(Supplied records Opens)
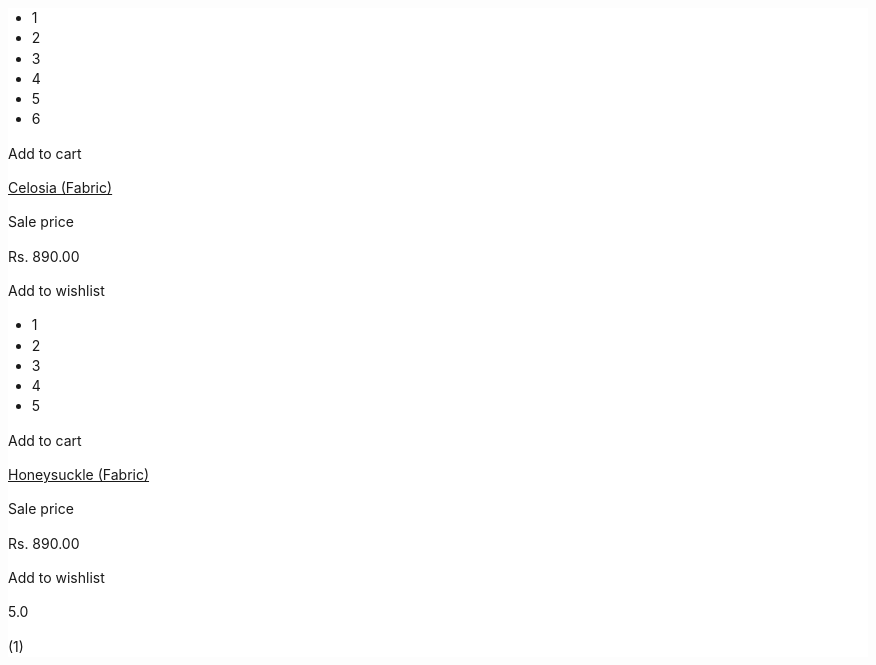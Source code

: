 [](/products/celosia-fabric)

- 1
- 2
- 3
- 4
- 5
- 6

Add to cart

[Celosia (Fabric)](/products/celosia-fabric)

Sale price

Rs. 890.00

Add to wishlist

[](/products/honeysuckle)

[](/products/honeysuckle)

[](/products/honeysuckle)

[](/products/honeysuckle)

[](/products/honeysuckle)

[](/products/honeysuckle)

- 1
- 2
- 3
- 4
- 5

Add to cart

[Honeysuckle (Fabric)](/products/honeysuckle)

Sale price

Rs. 890.00

Add to wishlist

5.0

(1)

[](/products/midnight-trails)

[](/products/midnight-trails)

[](/products/midnight-trails)

[](/products/midnight-trails)

[](/products/midnight-trails)

[](/products/midnight-trails)
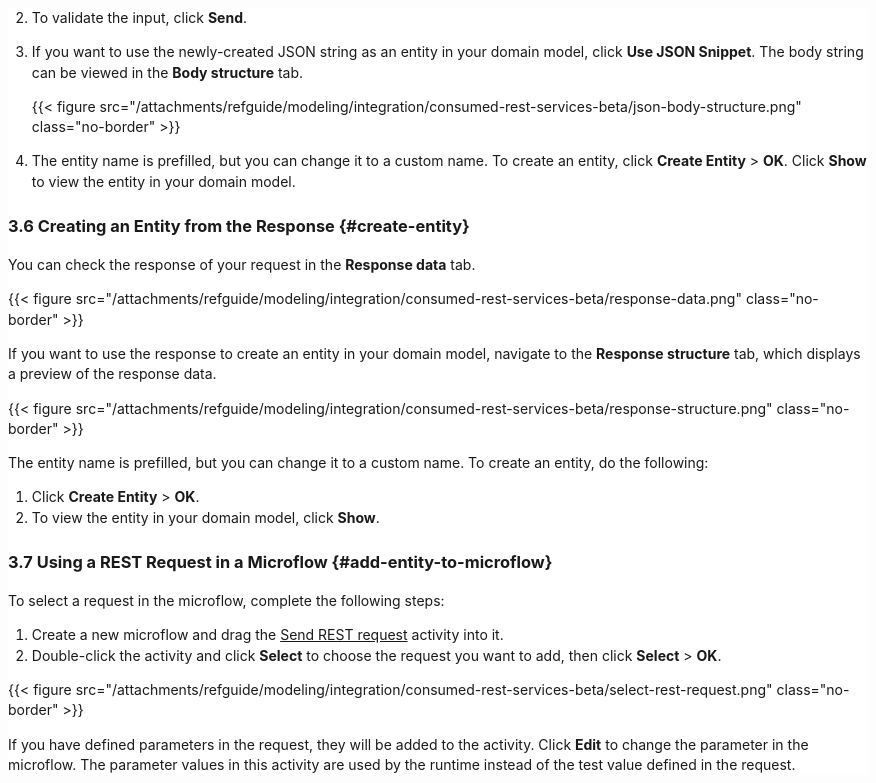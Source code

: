 2. To validate the input, click **Send**.

3. If you want to use the newly-created JSON string as an entity in your domain model, click **Use JSON Snippet**. The body string can be viewed in the **Body structure** tab.

    {{< figure src="/attachments/refguide/modeling/integration/consumed-rest-services-beta/json-body-structure.png" class="no-border" >}}

4. The entity name is prefilled, but you can change it to a custom name. To create an entity, click **Create Entity** > **OK**. Click **Show** to view the entity in your domain model.

### 3.6 Creating an Entity from the Response {#create-entity}

You can check the response of your request in the **Response data** tab. 

{{< figure src="/attachments/refguide/modeling/integration/consumed-rest-services-beta/response-data.png" class="no-border" >}}

If you want to use the response to create an entity in your domain model, navigate to the **Response structure** tab, which displays a preview of the response data. 

{{< figure src="/attachments/refguide/modeling/integration/consumed-rest-services-beta/response-structure.png" class="no-border" >}}

The entity name is prefilled, but you can change it to a custom name. To create an entity, do the following:

1. Click **Create Entity** > **OK**. 
2. To view the entity in your domain model, click **Show**.

### 3.7 Using a REST Request in a Microflow {#add-entity-to-microflow}

To select a request in the microflow, complete the following steps:

1. Create a new microflow and drag the [Send REST request](/refguide/send-rest-request/) activity into it.
2. Double-click the activity and click **Select** to choose the request you want to add, then click **Select** > **OK**.

{{< figure src="/attachments/refguide/modeling/integration/consumed-rest-services-beta/select-rest-request.png" class="no-border" >}}

If you have defined parameters in the request, they will be added to the activity. Click **Edit** to change the parameter in the microflow. The parameter values in this activity are used by the runtime instead of the test value defined in the request.
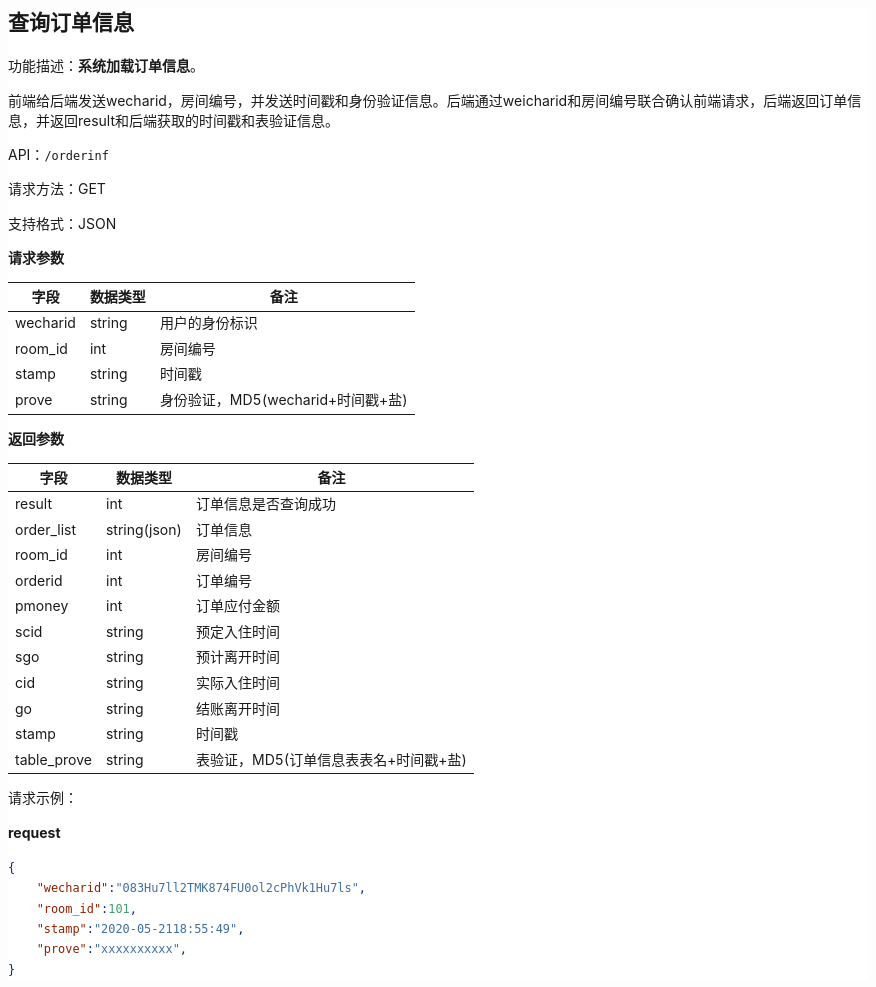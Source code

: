 
## 查询订单信息

功能描述：**系统加载订单信息**。

前端给后端发送wecharid，房间编号，并发送时间戳和身份验证信息。后端通过weicharid和房间编号联合确认前端请求，后端返回订单信息，并返回result和后端获取的时间戳和表验证信息。

API：`/orderinf`

请求方法：GET

支持格式：JSON

**请求参数**

| 字段     | 数据类型 | 备注                              |
| -------- | -------- | --------------------------------- |
| wecharid | string   | 用户的身份标识                    |
| room_id  | int      | 房间编号                          |
| stamp    | string   | 时间戳                            |
| prove    | string   | 身份验证，MD5(wecharid+时间戳+盐) |

**返回参数**

| 字段        | 数据类型     | 备注                                  |
| ----------- | ------------ | ------------------------------------- |
| result      | int          | 订单信息是否查询成功                  |
| order_list  | string(json) | 订单信息                              |
| room_id     | int          | 房间编号                              |
| orderid     | int          | 订单编号                              |
| pmoney      | int          | 订单应付金额                          |
| scid        | string       | 预定入住时间                          |
| sgo         | string       | 预计离开时间                          |
| cid         | string       | 实际入住时间                          |
| go          | string       | 结账离开时间                          |
| stamp       | string       | 时间戳                                |
| table_prove | string       | 表验证，MD5(订单信息表表名+时间戳+盐) |

请求示例：

**request**

```json
{
    "wecharid":"083Hu7ll2TMK874FU0ol2cPhVk1Hu7ls",
    "room_id":101,
    "stamp":"2020-05-2118:55:49",
    "prove":"xxxxxxxxxx",
}
```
(Supplied records Closes)
> _Problem details_: Determine how many lines above contain the string "attachments". Give only that number.

> _Result for this task_: 4